LabPub – Desenhar bem é uma condição para ser designer? Ou uma coisa não tem nada a ver com a outra necessariamente? Quais são os atributos mais necessários a um designer de livros?
Delfin – Desenhar bem não é uma condição, não. Mas é importante saber desenhar, estudar desenho, ter referências relativas a ilustração e desenho, ilustradores e desenhistas, bem como pintores e outros artistas gráficos, inclusive (é claro) outros designers, não apenas gráficos. Isso é importante porque é o acúmulo de referências e informações que vão se acumular e criar seu repertório, para que ele possa ser aplicado praticamente, materializado em uma arte visual. Quanto aos atributos mais necessários: além dos técnicos (porque as editoras precisam de capas tecnicamente precisas), para mim a mais importante é a capacidade de conexão entre as diversas referências do designer é o mais importante, pois isso mostra o tamanho e a profundidade da cartola de onde o designer pode tirar um coelho inusitado. Fazer com que o cliente receba um trabalho pertinente ao briefing sem ser óbvio e, ao mesmo tempo, sendo belo e impactante é uma das metas que almejo em cada trabalho no Studio DelRey. Inclusive, usar o conhecimento técnico a favor da criação, pervertendo alguns parâmetros e fazendo com que o livro funcione ainda assim, é uma arte. Conhecer as regras e saber como quebrá-las, outro atributo que pode diferenciar para melhor (para mim, diferencia mesmo) um designer bom de um grande designer. E, claro, não se esquecer das lições dos gigantes do passado e dos seus contemporâneos, sempre que possível mirando o que ainda será. É difícil e implica em nunca se considerar um especialista em nada, ser sempre um aprendiz. Sempre há algo novo a aprender e a consciência de que nunca se será o melhor em tudo é, para mim, um incentivo para sempre almejar um degrau a mais nessa escada bastante longa do aprendizado profissional.

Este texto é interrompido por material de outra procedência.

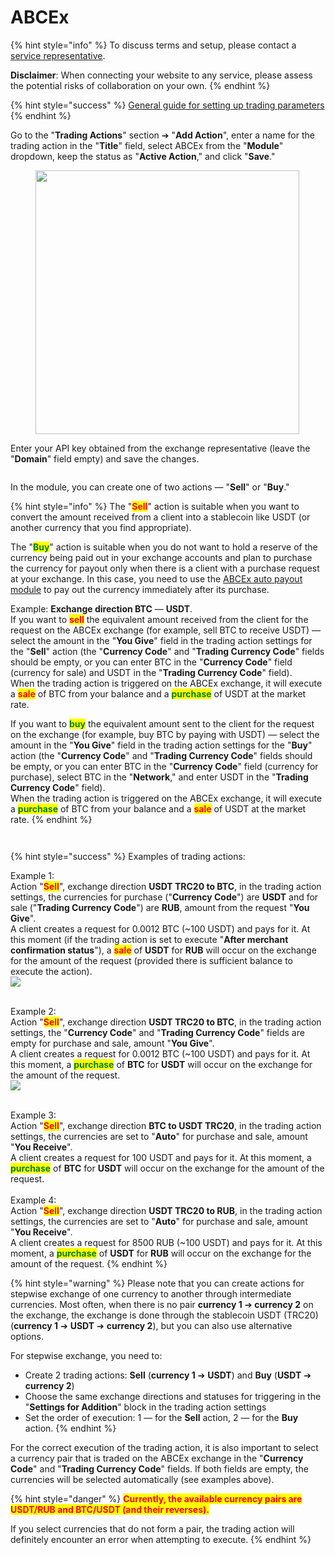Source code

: # ABCEx

{% hint style="info" %}
To discuss terms and setup, please contact a [service representative](https://t.me/ABCEX_API_support).

**Disclaimer**: When connecting your website to any service, please assess the potential risks of collaboration on your own.
{% endhint %}

{% hint style="success" %}
[General guide for setting up trading parameters](https://premium.gitbook.io/main/osnovnye-nastroiki/modul-torgovye-deistviya/sozdanie-torgovogo-deistviya/parametry-torgovykh-deistvii)
{% endhint %}

Go to the "**Trading Actions**" section ➔ "**Add Action**", enter a name for the trading action in the "**Title**" field, select ABCEx from the "**Module**" dropdown, keep the status as "**Active Action**," and click "**Save**."

<figure><img src="../../../.gitbook/assets/image (48).png" alt="" width="422"><figcaption></figcaption></figure>

Enter your API key obtained from the exchange representative (leave the "**Domain**" field empty) and save the changes.

<figure><img src="../../../.gitbook/assets/image (45).png" alt=""><figcaption></figcaption></figure>

In the module, you can create one of two actions — "**Sell**" or "**Buy**."

{% hint style="info" %}
The "<mark style="color:red;">**Sell**</mark>" action is suitable when you want to convert the amount received from a client into a stablecoin like USDT (or another currency that you find appropriate).

The "<mark style="color:green;">**Buy**</mark>" action is suitable when you do not want to hold a reserve of the currency being paid out in your exchange accounts and plan to purchase the currency for payout only when there is a client with a purchase request at your exchange. In this case, you need to use the [ABCEx auto payout module](https://premium.gitbook.io/main/osnovnye-nastroiki/merchanty-i-avtovyplaty/avtovyplaty/abcex) to pay out the currency immediately after its purchase.

Example: **Exchange direction BTC** — **USDT**.\
If you want to <mark style="color:red;">**sell**</mark> the equivalent amount received from the client for the request on the ABCEx exchange (for example, sell BTC to receive USDT) — select the amount in the "**You Give**" field in the trading action settings for the "**Sell**" action (the "**Currency Code**" and "**Trading Currency Code**" fields should be empty, or you can enter BTC in the "**Currency Code**" field (currency for sale) and USDT in the "**Trading Currency Code**" field).\
When the trading action is triggered on the ABCEx exchange, it will execute a <mark style="color:red;">**sale**</mark> of BTC from your balance and a <mark style="color:green;">**purchase**</mark> of USDT at the market rate.

If you want to <mark style="color:green;">**buy**</mark> the equivalent amount sent to the client for the request on the exchange (for example, buy BTC by paying with USDT) — select the amount in the "**You Give**" field in the trading action settings for the "**Buy**" action (the "**Currency Code**" and "**Trading Currency Code**" fields should be empty, or you can enter BTC in the "**Currency Code**" field (currency for purchase), select BTC in the "**Network**," and enter USDT in the "**Trading Currency Code**" field).\
When the trading action is triggered on the ABCEx exchange, it will execute a <mark style="color:green;">**purchase**</mark> of BTC from your balance and a <mark style="color:red;">**sale**</mark> of USDT at the market rate.
{% endhint %}

<div><figure><img src="../../../.gitbook/assets/image (2248).png" alt=""><figcaption></figcaption></figure> <figure><img src="../../../.gitbook/assets/image (2249).png" alt=""><figcaption></figcaption></figure></div>

{% hint style="success" %}
Examples of trading actions:

Example 1:\
Action "<mark style="color:red;">**Sell**</mark>", exchange direction **USDT TRC20 to BTC**, in the trading action settings, the currencies for purchase ("**Currency Code**") are **USDT** and for sale ("**Trading Currency Code**") are **RUB**, amount from the request "**You Give**".\
A client creates a request for 0.0012 BTC (~100 USDT) and pays for it. At this moment (if the trading action is set to execute "**After merchant confirmation status**"), a <mark style="color:red;">**sale**</mark> of **USDT** for **RUB** will occur on the exchange for the amount of the request (provided there is sufficient balance to execute the action).\
![](<../../../.gitbook/assets/image (46).png>)

\
Example 2:\
Action "<mark style="color:red;">**Sell**</mark>", exchange direction **USDT TRC20 to BTC**, in the trading action settings, the "**Currency Code**" and "**Trading Currency Code**" fields are empty for purchase and sale, amount "**You Give**".\
A client creates a request for 0.0012 BTC (~100 USDT) and pays for it. At this moment, a <mark style="color:green;">**purchase**</mark> of **BTC** for **USDT** will occur on the exchange for the amount of the request.\
![](<../../../.gitbook/assets/image (47).png>)

\
Example 3:\
Action "<mark style="color:red;">**Sell**</mark>", exchange direction **BTC to USDT TRC20**, in the trading action settings, the currencies are set to "**Auto**" for purchase and sale, amount "**You Receive**".\
A client creates a request for 100 USDT and pays for it. At this moment, a <mark style="color:green;">**purchase**</mark> of **BTC** for **USDT** will occur on the exchange for the amount of the request.\
\
Example 4:\
Action "<mark style="color:red;">**Sell**</mark>", exchange direction **USDT TRC20 to RUB**, in the trading action settings, the currencies are set to "**Auto**" for purchase and sale, amount "**You Receive**".\
A client creates a request for 8500 RUB (~100 USDT) and pays for it. At this moment, a <mark style="color:green;">**purchase**</mark> of **USDT** for **RUB** will occur on the exchange for the amount of the request.
{% endhint %}

{% hint style="warning" %}
Please note that you can create actions for stepwise exchange of one currency to another through intermediate currencies. Most often, when there is no pair **currency 1** ➔ **currency 2** on the exchange, the exchange is done through the stablecoin USDT (TRC20) (**currency 1** ➔ **USDT** ➔ **currency 2**), but you can also use alternative options.

For stepwise exchange, you need to:

* Create 2 trading actions: **Sell** (**currency 1** ➔ **USDT**) and **Buy** (**USDT** ➔ **currency 2**)
* Choose the same exchange directions and statuses for triggering in the "**Settings for Addition**" block in the trading action settings
* Set the order of execution: 1 — for the **Sell** action, 2 — for the **Buy** action.
{% endhint %}

For the correct execution of the trading action, it is also important to select a currency pair that is traded on the ABCEx exchange in the "**Currency Code**" and "**Trading Currency Code**" fields. If both fields are empty, the currencies will be selected automatically (see examples above).

{% hint style="danger" %}
<mark style="color:red;">**Currently, the available currency pairs are USDT/RUB and BTC/USDT (and their reverses).**</mark>

If you select currencies that do not form a pair, the trading action will definitely encounter an error when attempting to execute.
{% endhint %}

Veja o Hayao Miyazaki, por exemplo: em plena pandemia, ele está fazendo um minuto por mês de animação em 2D, sozinho, porque com tudo o que ele aprendeu na vida, após décadas de Studio Ghibli, ele pode voltar às origens para produzir algo novo e inesperado. Importa se você tem 20 ou 80 anos de idade? Apenas no fator experiência: ousar um passo é sempre o melhor passo.